The purpose of this Circular is to explain the background to and rationale for the Transaction and the actions required to be taken in order for it to be implemented, as well as to convene the two General Meetings that are required to implement the Transaction, notices of which are set out at the end of this Circular. Further details of the Resolutions to be proposed at the General Meetings are set out below. The expected timetable associated with the Transaction is provided on pages 4 and 5 of this document.

The Board, which has been so advised by Investec, considers the Transaction to be in the best interests of Shareholders as a whole and recommends that Shareholders vote at the General Meetings in favour of the Resolutions required to implement the Transaction. In providing advice to the Board, Investec has relied on the Board's commercial assessment of the Transaction.

Background to and rationale for the Transaction

The Board believes that the Transaction will enable those Shareholders rolling over into JMI to benefit from, among other things, continued exposure to a UK long-only equity strategy delivered by one of the leading managers of closed-ended investment vehicles in the UK, and also the greater economies of scale that are expected to result from the enlarged asset base, including cost efficiencies and greater liquidity in the JMI Shares.

Both the Company and JMI invest for capital growth and, whilst JMI's investment objective is to invest in a diversified portfolio of UK listed smaller companies, as opposed to the Company's objective of investing in medium-sized UK listed companies, there is a significant overlap in the holdings of the two portfolios, with both portfolios managed by the same lead portfolio managers.
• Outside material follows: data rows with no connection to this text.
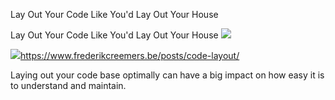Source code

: Lay Out Your Code Like You'd Lay Out Your House

Lay Out Your Code Like You'd Lay Out Your House
![](../_resources/e223390f6e14b1db2b48ff5c5f91bfa7.png)

![](../_resources/36e9b0f6a9d4d234a3c6f2f24d889e3f.jpg)https://www.frederikcreemers.be/posts/code-layout/

Laying out your code base optimally can have a big impact on how easy it is to understand and maintain.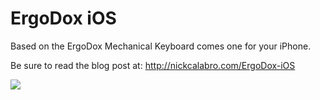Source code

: # ErgoDox iOS
Based on the ErgoDox Mechanical Keyboard comes one for your iPhone.

Be sure to read the blog post at:
http://nickcalabro.com/ErgoDox-iOS

![](assets/ergo.gif)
As at 1 January 2024 there was a commonality in portfolio holdings between JMI and JMF of c.47.7 per cent.

The current investment manager of both companies, JPMF, and the Company's lead portfolio managers, Georgina Brittain and Katen Patel, will, following the successful completion of the Transaction, continue to manage the enlarged JMI, investing in accordance with JMI's existing investment objective and policy.

In order to complete the Transaction, Shareholder approval for the Scheme is required at the First General Meeting and, if such approval is forthcoming, further Shareholder approval is then required at the Second General Meeting in order to take the formal steps of winding-up the Company voluntarily, appointing the Liquidators to implement the Scheme and applying for the cancellation of the listing of the JMF Shares on the Official List pursuant to the Listing Rules. Implementation of the Transaction is conditional also on the approval of JMI Shareholders to the issue of the New JMI Shares. In accordance with the Scheme, Shareholders will be allotted New JMI Shares at the point at which the Company enters liquidation, as described more fully below.
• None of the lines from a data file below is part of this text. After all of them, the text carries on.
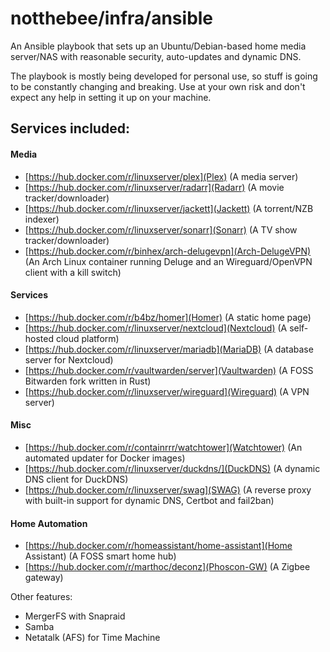 # notthebee/infra/ansible 

An Ansible playbook that sets up an Ubuntu/Debian-based home media server/NAS with reasonable security, auto-updates and dynamic DNS.

The playbook is mostly being developed for personal use, so stuff is going to be constantly changing and breaking. Use at your own risk and don't expect any help in setting it up on your machine.

## Services included:
#### Media
* [https://hub.docker.com/r/linuxserver/plex](Plex) (A media server)
* [https://hub.docker.com/r/linuxserver/radarr](Radarr) (A movie tracker/downloader)
* [https://hub.docker.com/r/linuxserver/jackett](Jackett) (A torrent/NZB indexer)
* [https://hub.docker.com/r/linuxserver/sonarr](Sonarr) (A TV show tracker/downloader)
* [https://hub.docker.com/r/binhex/arch-delugevpn](Arch-DelugeVPN) (An Arch Linux container running Deluge and an Wireguard/OpenVPN client with a kill switch)

#### Services
* [https://hub.docker.com/r/b4bz/homer](Homer) (A static home page)
* [https://hub.docker.com/r/linuxserver/nextcloud](Nextcloud) (A self-hosted cloud platform)
* [https://hub.docker.com/r/linuxserver/mariadb](MariaDB) (A database server for Nextcloud)
* [https://hub.docker.com/r/vaultwarden/server](Vaultwarden) (A FOSS Bitwarden fork written in Rust)
* [https://hub.docker.com/r/linuxserver/wireguard](Wireguard) (A VPN server)

#### Misc
* [https://hub.docker.com/r/containrrr/watchtower](Watchtower) (An automated updater for Docker images)
* [https://hub.docker.com/r/linuxserver/duckdns/](DuckDNS) (A dynamic DNS client for DuckDNS)
* [https://hub.docker.com/r/linuxserver/swag](SWAG) (A reverse proxy with built-in support for dynamic DNS, Certbot and fail2ban)

#### Home Automation
* [https://hub.docker.com/r/homeassistant/home-assistant](Home Assistant) (A FOSS smart home hub)
* [https://hub.docker.com/r/marthoc/deconz](Phoscon-GW) (A Zigbee gateway)


Other features:
* MergerFS with Snapraid
* Samba
* Netatalk (AFS) for Time Machine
If Shareholder approval for the Scheme is granted at the First General Meeting, the Company and/ or the Manager (or their agents) will to the extent practicable seek to realign the Company's portfolio so that, immediately prior to the Scheme taking effect, it contains, in addition to assets and cash destined to become the Liquidation Pool, investments which are suitable to be held by JMI in accordance with its current investment policy, and also to ensure that the Company has sufficient cash to meet the amounts expected to be due in respect of Elections for the Cash Option.

Summary information on JMI

As noted above, if the Scheme becomes effective, Shareholders will rollover some or all of their holdings of JMF Shares into New JMI Shares. Full details on JMI are set out in Part 2 of this document and in the JMI Prospectus (which will be available on or around 23 January 2024 at www.jpmuksmallercompanies.co.uk), but key information is summarised below.

JMI is a London-listed public limited company incorporated in England and managed by JPMF, with an unaudited net asset value as at 18 January 2024 of approximately £246.89 million. JPMF, as Manager and AIFM of JMI, has delegated investment management responsibilities in respect of JMI to JPMAM.

A shareholder meeting of JMI has been convened for 12 February 2024 at which authority will be sought to allot the New JMI Shares.

Subject to the successful completion of the Transaction, the JMI Board will resolve to rename JMI as JPMorgan UK Small Cap Growth & Income plc.

JMI strategy and investment team

JMI seeks to achieve capital growth from UK listed smaller companies by outperformance of its benchmark index, the Numis Smaller Companies plus AIM (excluding Investment Companies) Index (the "JMI Benchmark") and a rising share price over the longer term by taking carefully controlled risks.

The purpose of JMI is to provide capital appreciation for JMI Shareholders from a diversified portfolio of UK-listed and quoted small companies, emphasising capital rather than income growth and aiming to outperform the JMI Benchmark over the longer term.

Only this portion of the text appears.